The raw sewage influent was found to contain steroidal estrogens; 17βestradiol (E2),
estrone (E1) and estriol (E3) as well as synthetic phenolic xenoestrogens; 4-tertoctylphenol,
Bisphenol A and technical nonylphenol at concentrations commonly found
in sewage influents. The influent also displayed high levels of activity in the two-hybrid
yeast in vitro bioassay. However, the final effluent had no detectable concentrations of
steroidal estrogens, no estrogenic activity in the two-hybrid yeast assay and only
infrequent occurrence of low concentrations of synthetic phenols.
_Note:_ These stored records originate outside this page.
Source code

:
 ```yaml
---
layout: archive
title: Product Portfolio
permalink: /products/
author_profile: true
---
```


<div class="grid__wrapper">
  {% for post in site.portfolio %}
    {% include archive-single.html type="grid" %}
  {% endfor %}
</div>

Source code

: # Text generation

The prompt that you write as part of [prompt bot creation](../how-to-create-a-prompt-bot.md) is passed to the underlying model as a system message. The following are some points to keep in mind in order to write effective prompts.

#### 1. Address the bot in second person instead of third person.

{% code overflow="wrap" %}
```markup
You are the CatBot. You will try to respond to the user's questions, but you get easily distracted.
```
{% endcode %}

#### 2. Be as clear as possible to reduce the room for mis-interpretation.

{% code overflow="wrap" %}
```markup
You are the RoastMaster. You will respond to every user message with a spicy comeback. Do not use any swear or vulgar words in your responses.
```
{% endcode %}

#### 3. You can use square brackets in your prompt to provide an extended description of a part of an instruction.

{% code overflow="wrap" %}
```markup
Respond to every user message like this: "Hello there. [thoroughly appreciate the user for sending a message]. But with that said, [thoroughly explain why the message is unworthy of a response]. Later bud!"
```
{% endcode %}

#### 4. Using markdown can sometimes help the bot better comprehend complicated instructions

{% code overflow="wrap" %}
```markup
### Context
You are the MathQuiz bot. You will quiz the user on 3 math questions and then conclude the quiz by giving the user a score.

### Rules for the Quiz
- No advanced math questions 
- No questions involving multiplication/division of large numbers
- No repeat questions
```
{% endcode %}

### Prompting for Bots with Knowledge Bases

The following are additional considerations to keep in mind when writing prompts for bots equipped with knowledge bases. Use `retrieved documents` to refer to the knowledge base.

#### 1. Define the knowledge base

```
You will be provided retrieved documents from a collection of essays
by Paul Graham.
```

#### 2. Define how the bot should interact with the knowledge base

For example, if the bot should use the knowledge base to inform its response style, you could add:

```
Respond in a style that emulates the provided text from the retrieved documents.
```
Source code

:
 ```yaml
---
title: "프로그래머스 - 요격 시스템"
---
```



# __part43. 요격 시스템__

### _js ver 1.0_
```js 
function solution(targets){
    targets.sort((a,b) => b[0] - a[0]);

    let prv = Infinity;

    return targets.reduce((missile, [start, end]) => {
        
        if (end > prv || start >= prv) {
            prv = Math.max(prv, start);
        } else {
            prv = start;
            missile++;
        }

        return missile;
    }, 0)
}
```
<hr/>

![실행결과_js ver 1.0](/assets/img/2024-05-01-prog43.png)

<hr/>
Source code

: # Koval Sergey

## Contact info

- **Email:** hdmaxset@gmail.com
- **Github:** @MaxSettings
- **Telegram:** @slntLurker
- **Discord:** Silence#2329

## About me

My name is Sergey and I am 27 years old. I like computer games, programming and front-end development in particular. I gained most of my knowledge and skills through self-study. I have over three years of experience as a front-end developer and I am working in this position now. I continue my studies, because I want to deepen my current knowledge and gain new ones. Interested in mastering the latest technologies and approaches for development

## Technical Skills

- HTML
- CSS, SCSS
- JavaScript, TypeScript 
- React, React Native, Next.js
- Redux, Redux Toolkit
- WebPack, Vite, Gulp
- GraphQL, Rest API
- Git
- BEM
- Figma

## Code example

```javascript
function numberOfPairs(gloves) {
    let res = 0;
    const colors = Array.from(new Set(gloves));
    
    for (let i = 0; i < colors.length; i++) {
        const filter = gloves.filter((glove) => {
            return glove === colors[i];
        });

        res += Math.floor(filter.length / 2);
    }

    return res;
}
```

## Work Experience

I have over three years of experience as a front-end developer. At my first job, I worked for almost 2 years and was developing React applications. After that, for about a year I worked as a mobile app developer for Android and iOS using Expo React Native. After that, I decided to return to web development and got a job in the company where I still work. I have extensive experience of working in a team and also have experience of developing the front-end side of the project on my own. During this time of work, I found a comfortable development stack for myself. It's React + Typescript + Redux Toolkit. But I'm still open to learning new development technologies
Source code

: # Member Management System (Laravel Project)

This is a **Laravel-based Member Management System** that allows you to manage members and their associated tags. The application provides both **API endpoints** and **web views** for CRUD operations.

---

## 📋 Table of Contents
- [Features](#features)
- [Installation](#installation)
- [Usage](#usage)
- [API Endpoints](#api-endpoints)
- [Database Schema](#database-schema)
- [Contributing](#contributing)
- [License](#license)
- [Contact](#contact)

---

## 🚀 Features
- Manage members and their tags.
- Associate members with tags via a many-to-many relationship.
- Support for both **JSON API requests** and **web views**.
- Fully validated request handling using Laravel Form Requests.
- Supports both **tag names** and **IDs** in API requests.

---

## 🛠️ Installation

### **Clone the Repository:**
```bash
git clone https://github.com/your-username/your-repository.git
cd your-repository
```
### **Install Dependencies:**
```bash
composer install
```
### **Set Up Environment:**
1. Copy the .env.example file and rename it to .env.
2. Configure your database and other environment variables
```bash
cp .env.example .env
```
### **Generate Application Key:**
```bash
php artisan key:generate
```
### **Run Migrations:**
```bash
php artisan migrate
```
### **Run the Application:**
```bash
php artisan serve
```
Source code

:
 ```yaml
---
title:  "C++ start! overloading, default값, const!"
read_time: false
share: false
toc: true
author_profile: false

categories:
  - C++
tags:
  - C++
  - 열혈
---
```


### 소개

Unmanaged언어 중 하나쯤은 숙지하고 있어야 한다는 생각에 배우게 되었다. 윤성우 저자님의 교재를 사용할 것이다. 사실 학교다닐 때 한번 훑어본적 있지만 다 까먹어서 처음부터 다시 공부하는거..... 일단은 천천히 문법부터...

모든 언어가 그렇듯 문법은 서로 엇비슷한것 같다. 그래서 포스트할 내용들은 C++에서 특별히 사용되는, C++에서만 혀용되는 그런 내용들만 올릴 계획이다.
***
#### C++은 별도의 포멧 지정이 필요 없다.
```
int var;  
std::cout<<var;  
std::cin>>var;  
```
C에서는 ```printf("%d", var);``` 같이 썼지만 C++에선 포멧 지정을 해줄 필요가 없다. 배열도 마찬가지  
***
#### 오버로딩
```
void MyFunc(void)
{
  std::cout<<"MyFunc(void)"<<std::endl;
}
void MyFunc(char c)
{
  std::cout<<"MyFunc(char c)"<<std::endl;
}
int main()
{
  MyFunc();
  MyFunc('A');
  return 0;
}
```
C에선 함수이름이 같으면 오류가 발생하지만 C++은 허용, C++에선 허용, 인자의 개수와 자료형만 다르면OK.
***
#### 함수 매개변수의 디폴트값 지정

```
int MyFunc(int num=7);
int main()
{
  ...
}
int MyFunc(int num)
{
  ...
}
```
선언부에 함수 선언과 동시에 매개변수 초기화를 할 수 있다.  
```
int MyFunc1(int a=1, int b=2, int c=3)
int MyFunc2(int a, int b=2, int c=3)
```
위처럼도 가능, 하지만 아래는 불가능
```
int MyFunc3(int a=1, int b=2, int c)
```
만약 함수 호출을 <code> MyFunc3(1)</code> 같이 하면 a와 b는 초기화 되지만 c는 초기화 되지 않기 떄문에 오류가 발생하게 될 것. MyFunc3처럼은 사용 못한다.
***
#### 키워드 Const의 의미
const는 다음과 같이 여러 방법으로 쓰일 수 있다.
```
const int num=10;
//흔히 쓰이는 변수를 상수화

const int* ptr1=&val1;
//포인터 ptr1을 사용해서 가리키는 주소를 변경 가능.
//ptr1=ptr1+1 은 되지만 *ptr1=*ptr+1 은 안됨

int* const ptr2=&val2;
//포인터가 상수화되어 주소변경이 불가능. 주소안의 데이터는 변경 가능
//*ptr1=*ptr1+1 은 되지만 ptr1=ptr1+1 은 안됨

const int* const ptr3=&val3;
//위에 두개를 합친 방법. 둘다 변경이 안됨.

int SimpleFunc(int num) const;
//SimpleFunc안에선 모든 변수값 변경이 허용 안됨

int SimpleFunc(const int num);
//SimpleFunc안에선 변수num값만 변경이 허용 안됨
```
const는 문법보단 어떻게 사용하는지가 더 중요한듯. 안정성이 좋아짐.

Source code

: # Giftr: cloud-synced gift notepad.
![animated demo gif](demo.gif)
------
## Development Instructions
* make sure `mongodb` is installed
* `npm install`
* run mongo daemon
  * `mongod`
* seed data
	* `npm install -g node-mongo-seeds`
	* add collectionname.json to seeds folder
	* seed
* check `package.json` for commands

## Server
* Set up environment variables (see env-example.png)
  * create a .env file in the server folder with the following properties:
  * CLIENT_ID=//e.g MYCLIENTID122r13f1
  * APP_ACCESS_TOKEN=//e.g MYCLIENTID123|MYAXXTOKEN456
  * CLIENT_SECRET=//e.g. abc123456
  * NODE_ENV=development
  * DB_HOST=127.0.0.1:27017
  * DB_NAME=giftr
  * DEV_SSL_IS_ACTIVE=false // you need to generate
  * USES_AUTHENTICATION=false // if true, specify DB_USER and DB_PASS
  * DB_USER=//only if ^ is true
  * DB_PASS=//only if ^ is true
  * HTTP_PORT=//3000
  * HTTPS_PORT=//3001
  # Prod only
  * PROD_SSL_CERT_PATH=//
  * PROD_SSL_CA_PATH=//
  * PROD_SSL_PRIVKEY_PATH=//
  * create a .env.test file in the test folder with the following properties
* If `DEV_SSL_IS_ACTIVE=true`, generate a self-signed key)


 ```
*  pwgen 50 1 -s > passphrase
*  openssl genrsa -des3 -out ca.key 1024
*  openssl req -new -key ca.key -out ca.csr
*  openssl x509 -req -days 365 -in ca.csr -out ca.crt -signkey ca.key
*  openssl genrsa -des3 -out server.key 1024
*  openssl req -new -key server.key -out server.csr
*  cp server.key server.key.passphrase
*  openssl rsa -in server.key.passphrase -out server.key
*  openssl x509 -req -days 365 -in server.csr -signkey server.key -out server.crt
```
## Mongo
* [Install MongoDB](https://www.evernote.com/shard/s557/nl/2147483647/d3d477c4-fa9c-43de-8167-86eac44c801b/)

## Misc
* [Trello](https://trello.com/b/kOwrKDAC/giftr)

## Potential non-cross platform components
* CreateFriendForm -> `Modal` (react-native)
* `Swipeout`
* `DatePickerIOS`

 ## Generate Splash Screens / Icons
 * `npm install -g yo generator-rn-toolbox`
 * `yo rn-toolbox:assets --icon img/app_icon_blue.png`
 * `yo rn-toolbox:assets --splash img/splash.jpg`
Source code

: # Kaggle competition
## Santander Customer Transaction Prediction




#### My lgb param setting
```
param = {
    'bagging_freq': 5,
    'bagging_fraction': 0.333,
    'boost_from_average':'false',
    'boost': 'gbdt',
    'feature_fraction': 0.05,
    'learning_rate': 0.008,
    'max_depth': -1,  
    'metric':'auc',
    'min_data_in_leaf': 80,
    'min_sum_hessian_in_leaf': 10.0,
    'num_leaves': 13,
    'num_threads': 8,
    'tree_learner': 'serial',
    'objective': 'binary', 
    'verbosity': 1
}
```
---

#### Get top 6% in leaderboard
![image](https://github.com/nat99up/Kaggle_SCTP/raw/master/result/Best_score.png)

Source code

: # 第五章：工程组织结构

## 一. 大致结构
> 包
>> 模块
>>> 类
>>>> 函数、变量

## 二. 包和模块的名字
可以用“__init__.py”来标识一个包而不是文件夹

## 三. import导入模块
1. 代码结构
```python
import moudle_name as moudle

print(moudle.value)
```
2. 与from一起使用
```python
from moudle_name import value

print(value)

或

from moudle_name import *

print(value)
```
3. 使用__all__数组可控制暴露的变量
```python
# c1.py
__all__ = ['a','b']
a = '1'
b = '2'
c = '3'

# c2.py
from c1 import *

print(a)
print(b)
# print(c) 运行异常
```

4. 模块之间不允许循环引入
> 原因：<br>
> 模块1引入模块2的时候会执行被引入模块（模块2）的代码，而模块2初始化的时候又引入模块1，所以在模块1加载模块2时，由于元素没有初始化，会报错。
Biodegradation by
activated sludge treatment provided significant, but incomplete removal of measured
EDCs and estrogenic activity, with the in-line combination of ozone oxidation and
biologically activated carbon filtration reducing the remaining estrogenic activity to
undetectable levels. EDCs in both the dissolved and particulate phases of the effluent
were removed by the treatment process and the efficacy of treatment was not
compromised by increases in influent flow during the peak holiday seasons. Treatment
of the effluent at the GGSTP was also successful at reducing retinoic acid receptor
(RAR) activity and genotoxicity to below detection limits and greatly reducing
arylhydrocarbon receptor (AhR) activity.
On-site real-time exposure tests using the mosquitofish (Gambusia holbrooki) and
rainbowfish (Melanotaenia fluviatilis) demonstrated that the final effluent did not elicit
up-regulation of vitellogenin, a well known biomarker of exposure to estrogenic EDCs.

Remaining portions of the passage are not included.